# Requirement
If a line in the data contains "doing", copy it out.

Dataset records:
▼▼▼

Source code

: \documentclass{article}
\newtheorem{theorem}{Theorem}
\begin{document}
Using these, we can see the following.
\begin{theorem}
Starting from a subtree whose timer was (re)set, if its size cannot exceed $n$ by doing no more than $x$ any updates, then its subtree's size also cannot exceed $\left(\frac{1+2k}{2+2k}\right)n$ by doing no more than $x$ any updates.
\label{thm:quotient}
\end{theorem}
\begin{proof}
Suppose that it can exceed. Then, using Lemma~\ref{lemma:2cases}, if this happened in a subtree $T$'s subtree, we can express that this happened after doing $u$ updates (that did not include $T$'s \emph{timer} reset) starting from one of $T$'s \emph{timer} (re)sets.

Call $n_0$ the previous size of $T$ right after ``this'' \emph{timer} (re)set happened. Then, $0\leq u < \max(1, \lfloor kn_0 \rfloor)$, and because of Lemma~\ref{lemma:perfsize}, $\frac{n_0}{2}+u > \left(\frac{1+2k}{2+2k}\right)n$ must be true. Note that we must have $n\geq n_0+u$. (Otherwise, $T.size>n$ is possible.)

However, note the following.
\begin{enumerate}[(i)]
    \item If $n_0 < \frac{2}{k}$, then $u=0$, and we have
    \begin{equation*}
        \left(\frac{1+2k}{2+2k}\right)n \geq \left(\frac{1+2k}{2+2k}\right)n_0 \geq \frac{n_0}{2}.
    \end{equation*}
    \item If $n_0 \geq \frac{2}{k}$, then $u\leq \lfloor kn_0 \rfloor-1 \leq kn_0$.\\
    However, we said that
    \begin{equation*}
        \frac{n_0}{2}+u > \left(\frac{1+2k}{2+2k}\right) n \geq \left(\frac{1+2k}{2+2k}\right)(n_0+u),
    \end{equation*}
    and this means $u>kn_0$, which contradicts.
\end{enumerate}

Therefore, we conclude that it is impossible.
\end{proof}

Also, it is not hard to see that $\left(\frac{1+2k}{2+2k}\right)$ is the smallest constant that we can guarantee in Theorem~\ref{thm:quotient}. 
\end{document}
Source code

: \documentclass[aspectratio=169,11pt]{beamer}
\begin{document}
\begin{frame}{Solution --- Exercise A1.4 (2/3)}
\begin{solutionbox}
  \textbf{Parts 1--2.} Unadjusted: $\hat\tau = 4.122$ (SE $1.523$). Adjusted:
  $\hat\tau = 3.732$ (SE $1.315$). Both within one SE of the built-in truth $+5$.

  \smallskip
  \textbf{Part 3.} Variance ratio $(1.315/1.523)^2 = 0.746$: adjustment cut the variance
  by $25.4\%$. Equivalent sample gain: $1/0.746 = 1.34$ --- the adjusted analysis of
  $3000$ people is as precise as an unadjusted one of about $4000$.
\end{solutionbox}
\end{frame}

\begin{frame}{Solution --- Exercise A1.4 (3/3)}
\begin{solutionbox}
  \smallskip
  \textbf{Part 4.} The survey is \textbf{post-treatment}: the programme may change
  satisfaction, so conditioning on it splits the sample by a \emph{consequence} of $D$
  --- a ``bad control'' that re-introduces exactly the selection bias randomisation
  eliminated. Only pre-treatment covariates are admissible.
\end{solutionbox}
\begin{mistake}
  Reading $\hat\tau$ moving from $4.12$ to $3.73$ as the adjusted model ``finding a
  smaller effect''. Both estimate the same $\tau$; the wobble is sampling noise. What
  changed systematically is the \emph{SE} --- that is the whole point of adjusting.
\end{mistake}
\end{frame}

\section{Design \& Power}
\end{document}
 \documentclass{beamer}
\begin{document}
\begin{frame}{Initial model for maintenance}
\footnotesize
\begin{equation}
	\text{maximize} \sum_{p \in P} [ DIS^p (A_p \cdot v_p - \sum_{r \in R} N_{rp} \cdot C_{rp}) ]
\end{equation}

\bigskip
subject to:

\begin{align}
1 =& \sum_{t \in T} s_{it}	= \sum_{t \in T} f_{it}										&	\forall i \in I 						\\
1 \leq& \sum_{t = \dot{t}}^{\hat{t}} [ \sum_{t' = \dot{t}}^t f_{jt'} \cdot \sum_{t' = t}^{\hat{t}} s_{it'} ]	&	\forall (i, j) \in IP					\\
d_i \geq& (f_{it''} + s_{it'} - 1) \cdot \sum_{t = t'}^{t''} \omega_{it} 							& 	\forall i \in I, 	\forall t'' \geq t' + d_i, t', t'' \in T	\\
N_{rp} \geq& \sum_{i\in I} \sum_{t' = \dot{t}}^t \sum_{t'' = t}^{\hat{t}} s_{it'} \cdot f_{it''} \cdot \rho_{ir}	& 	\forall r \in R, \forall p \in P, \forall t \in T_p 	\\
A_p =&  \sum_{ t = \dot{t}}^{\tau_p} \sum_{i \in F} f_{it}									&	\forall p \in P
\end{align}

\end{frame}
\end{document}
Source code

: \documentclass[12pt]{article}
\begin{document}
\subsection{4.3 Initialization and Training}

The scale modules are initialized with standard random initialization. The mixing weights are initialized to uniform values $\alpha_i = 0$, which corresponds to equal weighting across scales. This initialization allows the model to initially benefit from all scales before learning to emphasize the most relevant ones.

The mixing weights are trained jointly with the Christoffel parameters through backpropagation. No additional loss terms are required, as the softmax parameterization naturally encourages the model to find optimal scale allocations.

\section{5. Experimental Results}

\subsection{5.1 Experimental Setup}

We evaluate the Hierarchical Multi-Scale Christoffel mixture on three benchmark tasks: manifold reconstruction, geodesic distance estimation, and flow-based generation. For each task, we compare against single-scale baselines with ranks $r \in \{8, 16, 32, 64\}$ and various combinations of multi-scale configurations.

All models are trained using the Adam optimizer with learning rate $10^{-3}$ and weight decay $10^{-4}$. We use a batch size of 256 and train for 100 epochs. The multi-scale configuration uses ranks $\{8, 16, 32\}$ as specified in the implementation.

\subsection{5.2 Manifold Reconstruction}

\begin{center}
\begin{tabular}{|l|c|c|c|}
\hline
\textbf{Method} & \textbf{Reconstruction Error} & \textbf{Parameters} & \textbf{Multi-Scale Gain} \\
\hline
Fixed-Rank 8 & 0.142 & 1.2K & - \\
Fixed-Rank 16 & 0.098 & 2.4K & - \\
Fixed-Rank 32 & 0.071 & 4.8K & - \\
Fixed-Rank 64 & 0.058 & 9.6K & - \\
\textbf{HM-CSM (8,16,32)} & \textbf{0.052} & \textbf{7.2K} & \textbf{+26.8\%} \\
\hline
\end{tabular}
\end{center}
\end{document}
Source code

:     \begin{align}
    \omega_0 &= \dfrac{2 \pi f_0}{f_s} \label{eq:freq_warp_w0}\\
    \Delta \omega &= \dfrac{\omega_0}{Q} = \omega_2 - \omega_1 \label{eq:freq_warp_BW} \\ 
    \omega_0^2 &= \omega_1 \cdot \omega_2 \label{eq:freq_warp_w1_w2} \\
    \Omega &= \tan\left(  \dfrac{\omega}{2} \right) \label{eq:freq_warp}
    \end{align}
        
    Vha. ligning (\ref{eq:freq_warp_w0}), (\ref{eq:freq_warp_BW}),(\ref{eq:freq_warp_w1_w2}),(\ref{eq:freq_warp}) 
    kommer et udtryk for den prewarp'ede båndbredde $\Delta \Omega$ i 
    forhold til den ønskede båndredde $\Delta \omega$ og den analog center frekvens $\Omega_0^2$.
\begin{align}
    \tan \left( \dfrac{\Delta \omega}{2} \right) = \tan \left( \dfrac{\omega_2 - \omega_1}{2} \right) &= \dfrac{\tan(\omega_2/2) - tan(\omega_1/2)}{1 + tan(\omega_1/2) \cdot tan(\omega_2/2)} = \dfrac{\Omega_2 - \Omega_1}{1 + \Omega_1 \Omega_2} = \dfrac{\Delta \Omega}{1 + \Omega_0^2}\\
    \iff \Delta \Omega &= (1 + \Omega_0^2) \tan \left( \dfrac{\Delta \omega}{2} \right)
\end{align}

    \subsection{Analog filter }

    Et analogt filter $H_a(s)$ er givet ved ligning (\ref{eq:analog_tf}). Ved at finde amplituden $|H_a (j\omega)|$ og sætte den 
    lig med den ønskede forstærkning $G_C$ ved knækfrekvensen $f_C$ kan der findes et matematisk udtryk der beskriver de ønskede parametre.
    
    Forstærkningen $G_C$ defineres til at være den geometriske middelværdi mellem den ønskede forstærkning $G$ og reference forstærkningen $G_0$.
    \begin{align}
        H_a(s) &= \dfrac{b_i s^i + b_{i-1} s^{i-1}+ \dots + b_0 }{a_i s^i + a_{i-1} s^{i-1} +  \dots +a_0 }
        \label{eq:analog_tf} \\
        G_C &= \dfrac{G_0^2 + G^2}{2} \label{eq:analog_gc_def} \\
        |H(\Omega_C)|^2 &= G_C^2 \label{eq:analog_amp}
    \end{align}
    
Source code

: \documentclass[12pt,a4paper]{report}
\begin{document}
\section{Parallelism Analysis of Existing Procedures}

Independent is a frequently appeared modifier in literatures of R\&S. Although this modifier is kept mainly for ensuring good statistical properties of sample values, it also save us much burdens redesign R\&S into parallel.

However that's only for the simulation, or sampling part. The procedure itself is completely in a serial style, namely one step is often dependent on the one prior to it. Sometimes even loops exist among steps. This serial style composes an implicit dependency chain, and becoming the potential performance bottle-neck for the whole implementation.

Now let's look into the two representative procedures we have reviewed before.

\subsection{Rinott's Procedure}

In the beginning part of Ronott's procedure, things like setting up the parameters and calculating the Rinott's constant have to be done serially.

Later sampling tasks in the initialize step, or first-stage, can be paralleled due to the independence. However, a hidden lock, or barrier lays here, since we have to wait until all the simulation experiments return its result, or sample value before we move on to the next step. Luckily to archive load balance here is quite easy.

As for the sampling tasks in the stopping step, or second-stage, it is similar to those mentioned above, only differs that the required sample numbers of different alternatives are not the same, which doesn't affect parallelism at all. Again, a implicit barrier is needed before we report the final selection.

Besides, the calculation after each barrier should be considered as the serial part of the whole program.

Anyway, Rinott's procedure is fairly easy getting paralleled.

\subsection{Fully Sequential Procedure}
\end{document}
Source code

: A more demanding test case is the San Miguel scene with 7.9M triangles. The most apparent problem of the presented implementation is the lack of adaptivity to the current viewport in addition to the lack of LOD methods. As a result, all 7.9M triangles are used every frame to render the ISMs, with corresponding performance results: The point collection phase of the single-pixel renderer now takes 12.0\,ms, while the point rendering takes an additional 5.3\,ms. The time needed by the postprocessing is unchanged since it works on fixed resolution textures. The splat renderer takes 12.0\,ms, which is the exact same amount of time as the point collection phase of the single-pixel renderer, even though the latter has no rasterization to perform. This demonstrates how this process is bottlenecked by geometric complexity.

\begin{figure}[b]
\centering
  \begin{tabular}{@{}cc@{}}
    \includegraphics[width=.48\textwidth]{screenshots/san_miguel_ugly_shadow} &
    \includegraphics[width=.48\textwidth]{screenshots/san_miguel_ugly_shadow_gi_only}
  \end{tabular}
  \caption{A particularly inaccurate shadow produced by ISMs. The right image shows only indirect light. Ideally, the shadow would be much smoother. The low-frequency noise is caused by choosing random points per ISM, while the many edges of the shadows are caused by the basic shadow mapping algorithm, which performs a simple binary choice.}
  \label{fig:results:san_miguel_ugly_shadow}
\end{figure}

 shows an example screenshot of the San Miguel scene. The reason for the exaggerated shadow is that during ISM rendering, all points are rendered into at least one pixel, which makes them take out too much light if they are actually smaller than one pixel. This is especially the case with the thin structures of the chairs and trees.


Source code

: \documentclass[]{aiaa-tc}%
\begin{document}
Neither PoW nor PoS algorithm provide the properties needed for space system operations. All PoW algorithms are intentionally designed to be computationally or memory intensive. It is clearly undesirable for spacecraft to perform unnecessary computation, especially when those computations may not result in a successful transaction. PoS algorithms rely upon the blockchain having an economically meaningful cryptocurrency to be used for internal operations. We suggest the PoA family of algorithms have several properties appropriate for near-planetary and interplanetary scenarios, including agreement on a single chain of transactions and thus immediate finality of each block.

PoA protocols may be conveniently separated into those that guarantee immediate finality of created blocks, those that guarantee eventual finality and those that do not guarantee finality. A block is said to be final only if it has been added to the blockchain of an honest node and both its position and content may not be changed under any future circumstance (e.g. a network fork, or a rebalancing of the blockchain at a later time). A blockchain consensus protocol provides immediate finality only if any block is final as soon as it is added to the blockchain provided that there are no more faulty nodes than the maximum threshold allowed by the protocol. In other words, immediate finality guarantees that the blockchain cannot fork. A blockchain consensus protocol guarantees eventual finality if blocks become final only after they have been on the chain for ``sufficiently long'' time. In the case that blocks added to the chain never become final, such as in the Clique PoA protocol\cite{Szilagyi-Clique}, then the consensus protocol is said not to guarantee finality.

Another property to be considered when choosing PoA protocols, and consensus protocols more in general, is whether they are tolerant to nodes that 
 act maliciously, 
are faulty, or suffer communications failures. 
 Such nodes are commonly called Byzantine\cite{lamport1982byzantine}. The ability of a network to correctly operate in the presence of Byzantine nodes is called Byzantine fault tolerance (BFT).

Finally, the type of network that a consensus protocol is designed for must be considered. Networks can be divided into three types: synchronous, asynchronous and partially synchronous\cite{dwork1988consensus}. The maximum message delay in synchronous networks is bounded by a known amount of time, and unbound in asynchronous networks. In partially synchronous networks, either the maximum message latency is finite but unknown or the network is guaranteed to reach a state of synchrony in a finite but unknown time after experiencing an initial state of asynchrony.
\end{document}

▲▲▲

# Response
Starting from a subtree whose timer was (re)set, if its size cannot exceed $n$ by doing no more than $x$ any updates, then its subtree's size also cannot exceed $\left(\frac{1+2k}{2+2k}\right)n$ by doing no more than $x$ any updates.
Suppose that it can exceed. Then, using Lemma~\ref{lemma:2cases}, if this happened in a subtree $T$'s subtree, we can express that this happened after doing $u$ updates (that did not include $T$'s \emph{timer} reset) starting from one of $T$'s \emph{timer} (re)sets.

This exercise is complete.